Voyeurs will be revved up by a sexy man (John Shaw) seductively (and oh so alone) stripping to his skivvies, then suddenly truncated at the fur line (“No ordinary dream” in the musical accompaniment sums it up well).
U.S. Teaser clip
A couple of rehearsed shop entries mixed with a pair of, er, bloodletting cutaways bring extra meaning to compare and contrast.
Courtship at the Office
How do you react when your boss sends you an anonymous bouquet of roses, then presents a bunch in person during what was supposed to be a business presentation? How do you deal with the fact that both of you are male? The initial kiss was ducked, but all was revealed in your reaction to the seemingly innocent line, “Let’s see what you got,” that was made to shift the awkward declaration back into the arena of commerce. TBC
An independent filmmaker’s fantasy of participating in an orgy populated by the main characters from Caligula comes true as a booze-loving couple celebrates their 6th wedding anniversary by picking up then drugging down the cutest man on offer in their favourite bar. Bound and gagged watching his Nero wash down Samantha’s homemade cookies with milk at the witching hour, Paul (a.k.a. Caligula) must throw a convincing boner or face gruesome dismemberment. Ah, to be seventeen again …
Thirteen Minutes or So …
William Branden Blinn
“You liked it?” Two young men (Nick Soper, Carlos Salas) have just passionately “sealed the deal.” Neither has made love to a man before. William Branden Blinn has crafted a beautiful work of dialogue between the surprised, confused but—ultimately—radiant men whose afterglow is mixed with the reality of society as they knew it and what their new world is soon to become. Those on the precipice or those who’ve already slipped over the edge of “forbidden” love will be refreshed by his honest, moving portrayal of the heady heat of self-discovery.
The House of Adam
No luck here. With a lame script (Jorge Ameer), stilted acting (everyone) and a first kiss from nowhere, Adam’s future adventures seem too implausible to care about. The only saving grace could well come from director of photography, Joseph White, if he’s able to capture enough of the gorgeous scenery to keep our minds off this unbelievable tale.
William Branden Blinn
William Branden Blinn takes the notion of “getting to know himself” into an emotional knockout thanks to his deft writing/understanding of love and the near-ideal performances from Robert Kerbeck and Norm Lewis. Kerbeck plays Clay, the hornier-than-thou sex-monger who delights in doing his bride-to-be, Casey (Maria Galante) anywhere, anytime. But just as the heat wears off from a kitchen humping that metaphorically dislodges the about-to-be-sent wedding invitations, Casey comes to her senses: “I can’t go through with this,” she bemoans and slips off her ring.

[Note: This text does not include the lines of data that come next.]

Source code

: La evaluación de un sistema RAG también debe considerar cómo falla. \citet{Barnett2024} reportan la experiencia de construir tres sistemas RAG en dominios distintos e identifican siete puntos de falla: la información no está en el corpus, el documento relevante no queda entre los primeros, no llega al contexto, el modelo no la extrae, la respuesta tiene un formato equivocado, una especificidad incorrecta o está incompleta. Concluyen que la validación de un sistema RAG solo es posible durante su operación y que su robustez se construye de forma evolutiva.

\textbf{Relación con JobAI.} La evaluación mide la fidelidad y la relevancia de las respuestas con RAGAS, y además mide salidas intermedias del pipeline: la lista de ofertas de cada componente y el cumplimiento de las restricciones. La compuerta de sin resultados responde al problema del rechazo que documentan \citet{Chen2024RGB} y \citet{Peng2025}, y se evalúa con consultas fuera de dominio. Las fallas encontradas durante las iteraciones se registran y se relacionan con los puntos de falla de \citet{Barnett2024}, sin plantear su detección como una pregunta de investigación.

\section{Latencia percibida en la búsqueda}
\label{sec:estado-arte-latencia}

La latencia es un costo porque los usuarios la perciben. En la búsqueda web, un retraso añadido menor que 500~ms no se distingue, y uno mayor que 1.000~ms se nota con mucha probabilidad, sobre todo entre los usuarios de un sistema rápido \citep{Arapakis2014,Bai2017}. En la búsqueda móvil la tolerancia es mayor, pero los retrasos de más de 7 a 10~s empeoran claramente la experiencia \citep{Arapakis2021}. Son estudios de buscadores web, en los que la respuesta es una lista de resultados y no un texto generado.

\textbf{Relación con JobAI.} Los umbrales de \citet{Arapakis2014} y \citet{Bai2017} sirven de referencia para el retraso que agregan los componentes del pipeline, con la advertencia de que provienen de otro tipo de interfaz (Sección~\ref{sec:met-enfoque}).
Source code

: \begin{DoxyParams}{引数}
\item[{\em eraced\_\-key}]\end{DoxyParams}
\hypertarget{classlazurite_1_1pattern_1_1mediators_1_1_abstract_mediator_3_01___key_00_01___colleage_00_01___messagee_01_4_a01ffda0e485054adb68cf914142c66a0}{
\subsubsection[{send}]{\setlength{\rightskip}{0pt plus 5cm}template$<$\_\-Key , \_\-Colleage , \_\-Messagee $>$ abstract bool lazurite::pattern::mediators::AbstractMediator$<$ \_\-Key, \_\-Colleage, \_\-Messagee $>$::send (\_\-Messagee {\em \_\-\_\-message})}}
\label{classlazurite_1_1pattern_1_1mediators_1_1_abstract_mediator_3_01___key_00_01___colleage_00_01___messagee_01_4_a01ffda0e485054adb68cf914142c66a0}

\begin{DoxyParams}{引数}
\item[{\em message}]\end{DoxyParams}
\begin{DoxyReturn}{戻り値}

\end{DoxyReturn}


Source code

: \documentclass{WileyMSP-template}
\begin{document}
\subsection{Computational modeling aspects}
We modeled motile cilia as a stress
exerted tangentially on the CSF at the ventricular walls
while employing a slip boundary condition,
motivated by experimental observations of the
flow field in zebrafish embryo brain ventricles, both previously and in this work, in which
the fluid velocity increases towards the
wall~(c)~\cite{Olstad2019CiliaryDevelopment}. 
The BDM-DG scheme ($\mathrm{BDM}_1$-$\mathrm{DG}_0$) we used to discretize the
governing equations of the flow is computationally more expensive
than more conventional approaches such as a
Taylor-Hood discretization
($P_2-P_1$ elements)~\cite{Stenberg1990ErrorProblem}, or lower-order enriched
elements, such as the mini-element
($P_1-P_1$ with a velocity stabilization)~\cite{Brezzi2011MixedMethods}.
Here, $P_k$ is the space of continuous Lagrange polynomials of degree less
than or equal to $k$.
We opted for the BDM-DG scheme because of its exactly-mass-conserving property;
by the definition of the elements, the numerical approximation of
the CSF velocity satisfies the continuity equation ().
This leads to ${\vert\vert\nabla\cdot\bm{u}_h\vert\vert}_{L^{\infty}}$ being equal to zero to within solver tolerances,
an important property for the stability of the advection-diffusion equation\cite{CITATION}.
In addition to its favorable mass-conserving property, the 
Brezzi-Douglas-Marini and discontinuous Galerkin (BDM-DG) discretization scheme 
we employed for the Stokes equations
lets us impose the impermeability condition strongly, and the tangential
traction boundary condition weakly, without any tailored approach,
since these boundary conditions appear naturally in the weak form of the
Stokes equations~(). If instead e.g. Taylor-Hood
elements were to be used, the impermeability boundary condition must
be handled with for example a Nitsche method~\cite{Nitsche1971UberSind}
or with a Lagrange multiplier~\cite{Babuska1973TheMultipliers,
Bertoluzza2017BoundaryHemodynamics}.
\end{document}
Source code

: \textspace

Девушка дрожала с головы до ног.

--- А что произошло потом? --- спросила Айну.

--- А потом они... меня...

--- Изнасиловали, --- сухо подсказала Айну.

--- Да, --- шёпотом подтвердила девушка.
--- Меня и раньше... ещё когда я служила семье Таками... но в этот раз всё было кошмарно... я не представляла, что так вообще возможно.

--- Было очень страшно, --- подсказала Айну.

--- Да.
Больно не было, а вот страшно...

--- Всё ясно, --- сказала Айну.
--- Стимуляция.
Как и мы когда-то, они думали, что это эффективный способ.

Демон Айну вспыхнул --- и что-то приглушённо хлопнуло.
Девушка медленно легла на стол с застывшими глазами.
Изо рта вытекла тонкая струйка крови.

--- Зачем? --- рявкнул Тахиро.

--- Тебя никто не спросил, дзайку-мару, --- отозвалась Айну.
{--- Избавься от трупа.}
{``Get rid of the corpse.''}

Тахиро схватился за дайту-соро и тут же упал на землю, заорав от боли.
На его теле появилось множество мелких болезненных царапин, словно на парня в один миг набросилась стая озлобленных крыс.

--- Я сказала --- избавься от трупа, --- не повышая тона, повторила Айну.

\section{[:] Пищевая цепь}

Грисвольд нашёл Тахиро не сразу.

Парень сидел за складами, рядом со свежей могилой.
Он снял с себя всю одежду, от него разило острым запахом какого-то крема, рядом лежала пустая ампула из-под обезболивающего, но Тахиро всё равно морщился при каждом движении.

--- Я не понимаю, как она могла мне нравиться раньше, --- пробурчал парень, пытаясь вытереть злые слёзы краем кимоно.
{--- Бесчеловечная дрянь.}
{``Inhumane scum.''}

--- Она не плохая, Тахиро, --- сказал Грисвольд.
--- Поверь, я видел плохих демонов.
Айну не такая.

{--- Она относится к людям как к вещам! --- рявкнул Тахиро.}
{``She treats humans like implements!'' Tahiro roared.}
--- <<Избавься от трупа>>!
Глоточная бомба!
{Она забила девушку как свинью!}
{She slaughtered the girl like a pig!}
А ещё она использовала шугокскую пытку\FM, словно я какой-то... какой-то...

It falls to Lewis as Reggie (Clay’s best buddy) to bare his chest and his soul, perilously risking a friendship as he physically, then mentally confronts Clay with his shallow “taking” attitude led almost exclusively by selfish desires rather than collective wants and needs. Many insecure males may well misread Reggie’s deep-tissue massage of his perplexed pal and their own embrace of reconciliation and knowledge. Would that we all have friends as honest as that.
A Soldier's Choice
Adrian Benjamin Burke
Buff boy Damon (Matthew Steffens, who wears his boxers with obvious pride) is in search of both Mr. Right and Mr. Right Now (he hasn’t had sex for a week!). Car cruising quickly nets the New Yorker John (Mike Lavoie)—a 10-year marine who loves serving his country more than satisfying his private gun. The most promising thing about the instantly infatuated couple is John’s insistance that there be no sex on their maiden night.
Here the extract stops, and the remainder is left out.